-------- Data to examine --------
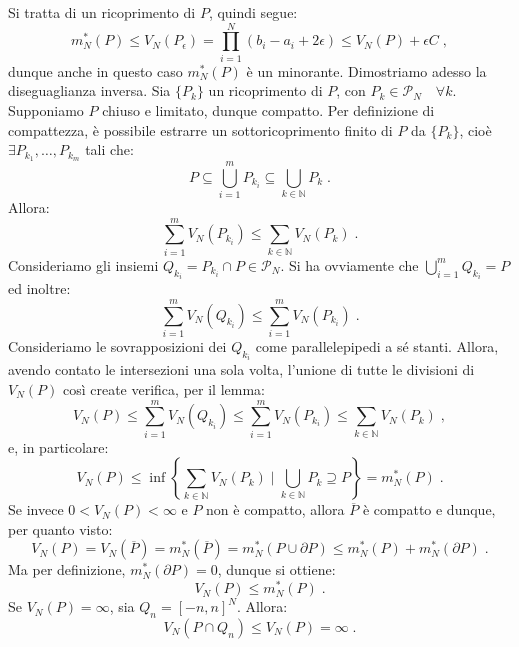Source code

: \documentclass[a4paper,12pt]{report}
\theoremstyle{plain}
\theoremstyle{definition}
\theoremstyle{remark}
\numberwithin{equation}{section}
\begin{document}
Si tratta di un ricoprimento di $P$, quindi segue:
\begin{equation}
m_N^*(P) \le V_N(P_{\epsilon})=\prod_{i=1}^N (b_i-a_i+2\epsilon) \le V_N(P)+\epsilon C\;,
\end{equation}
dunque anche in questo caso $m_N^*(P)$ è un minorante. Dimostriamo adesso la diseguaglianza inversa. Sia $\{P_k\}$ un ricoprimento di $P$, con $P_k \in \mathcal{P}_N\quad \forall k$. Supponiamo $P$ chiuso e limitato, dunque compatto. Per definizione di compattezza, è 
possibile estrarre un sottoricoprimento finito di $P$ da $\{P_k\}$, cioè $\exists P_{k_1},\ldots,P_{k_m}$ tali che:
\begin{equation}
P \subseteq \bigcup_{i=1}^m P_{k_i} \subseteq \bigcup_{k \in \mathbb{N}} P_k\;.
\end{equation}
Allora:
\begin{equation}
\sum_{i=1}^m V_N(P_{k_i}) \le \sum_{k \in \mathbb{N}} V_N(P_k)\;.
\end{equation}
Consideriamo gli insiemi $Q_{k_i}=P_{k_i} \cap P \in \mathcal{P}_N$. Si ha ovviamente che $\bigcup_{i=1}^m Q_{k_i} = P$ ed inoltre:
\begin{equation}
\sum_{i=1}^m V_N(Q_{k_i})\le \sum_{i=1}^m V_N(P_{k_i})\;.
\end{equation}
Consideriamo le sovrapposizioni dei $Q_{k_i}$ come parallelepipedi a sé stanti. Allora, avendo contato le intersezioni una sola volta, 
l'unione di tutte le divisioni di $V_N(P)$ così create verifica, per il lemma:
\begin{equation}
V_N(P) \le \sum_{i=1}^m V_N(Q_{k_i}) \le \sum_{i=1}^m V_N(P_{k_i}) \le \sum_{k \in \mathbb{N}} V_N(P_k)\;,
\end{equation}
e, in particolare:
\begin{equation}
V_N(P) \le \inf\left\{\sum_{k \in \mathbb{N}} V_N(P_k)\;|\; \bigcup_{k \in \mathbb{N}} P_k \supseteq P\right\}=m_N^*(P)\;.
\end{equation}
Se invece $0<V_N(P)<\infty$ e $P$ non è compatto, allora $\overline{P}$ è compatto e dunque, per quanto visto:
\begin{equation}
V_N(P)=V_N(\overline{P})=m_N^*(\overline{P})=m_N^*(P\cup \partial P) \le m_N^*(P)+m_N^*(\partial P)\;.
\end{equation}
Ma per definizione, $m_N^*(\partial P)=0$, dunque si ottiene:
\begin{equation}
V_N(P) \le m_N^*(P)\;.
\end{equation}
Se $V_N(P)=\infty$, sia $Q_n=[-n,n]^{N}$. Allora:
\begin{equation}
V_N(P \cap Q_n) \le V_N(P)=\infty\;.
\end{equation}
\end{document}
--------
### Your instructions
Print out the records in full and exactly, dropping every picture.

### Solution to this exercise
Source code

: \documentclass[a4paper,12pt]{report}
\theoremstyle{plain}
\theoremstyle{definition}
\theoremstyle{remark}
\numberwithin{equation}{section}
\begin{document}
Si tratta di un ricoprimento di $P$, quindi segue:
\begin{equation}
m_N^*(P) \le V_N(P_{\epsilon})=\prod_{i=1}^N (b_i-a_i+2\epsilon) \le V_N(P)+\epsilon C\;,
\end{equation}
dunque anche in questo caso $m_N^*(P)$ è un minorante. Dimostriamo adesso la diseguaglianza inversa. Sia $\{P_k\}$ un ricoprimento di $P$, con $P_k \in \mathcal{P}_N\quad \forall k$. Supponiamo $P$ chiuso e limitato, dunque compatto. Per definizione di compattezza, è 
possibile estrarre un sottoricoprimento finito di $P$ da $\{P_k\}$, cioè $\exists P_{k_1},\ldots,P_{k_m}$ tali che:
\begin{equation}
P \subseteq \bigcup_{i=1}^m P_{k_i} \subseteq \bigcup_{k \in \mathbb{N}} P_k\;.
\end{equation}
Allora:
\begin{equation}
\sum_{i=1}^m V_N(P_{k_i}) \le \sum_{k \in \mathbb{N}} V_N(P_k)\;.
\end{equation}
Consideriamo gli insiemi $Q_{k_i}=P_{k_i} \cap P \in \mathcal{P}_N$. Si ha ovviamente che $\bigcup_{i=1}^m Q_{k_i} = P$ ed inoltre:
\begin{equation}
\sum_{i=1}^m V_N(Q_{k_i})\le \sum_{i=1}^m V_N(P_{k_i})\;.
\end{equation}
Consideriamo le sovrapposizioni dei $Q_{k_i}$ come parallelepipedi a sé stanti. Allora, avendo contato le intersezioni una sola volta, 
l'unione di tutte le divisioni di $V_N(P)$ così create verifica, per il lemma:
\begin{equation}
V_N(P) \le \sum_{i=1}^m V_N(Q_{k_i}) \le \sum_{i=1}^m V_N(P_{k_i}) \le \sum_{k \in \mathbb{N}} V_N(P_k)\;,
\end{equation}
e, in particolare:
\begin{equation}
V_N(P) \le \inf\left\{\sum_{k \in \mathbb{N}} V_N(P_k)\;|\; \bigcup_{k \in \mathbb{N}} P_k \supseteq P\right\}=m_N^*(P)\;.
\end{equation}
Se invece $0<V_N(P)<\infty$ e $P$ non è compatto, allora $\overline{P}$ è compatto e dunque, per quanto visto:
\begin{equation}
V_N(P)=V_N(\overline{P})=m_N^*(\overline{P})=m_N^*(P\cup \partial P) \le m_N^*(P)+m_N^*(\partial P)\;.
\end{equation}
Ma per definizione, $m_N^*(\partial P)=0$, dunque si ottiene:
\begin{equation}
V_N(P) \le m_N^*(P)\;.
\end{equation}
Se $V_N(P)=\infty$, sia $Q_n=[-n,n]^{N}$. Allora:
\begin{equation}
V_N(P \cap Q_n) \le V_N(P)=\infty\;.
\end{equation}
\end{document}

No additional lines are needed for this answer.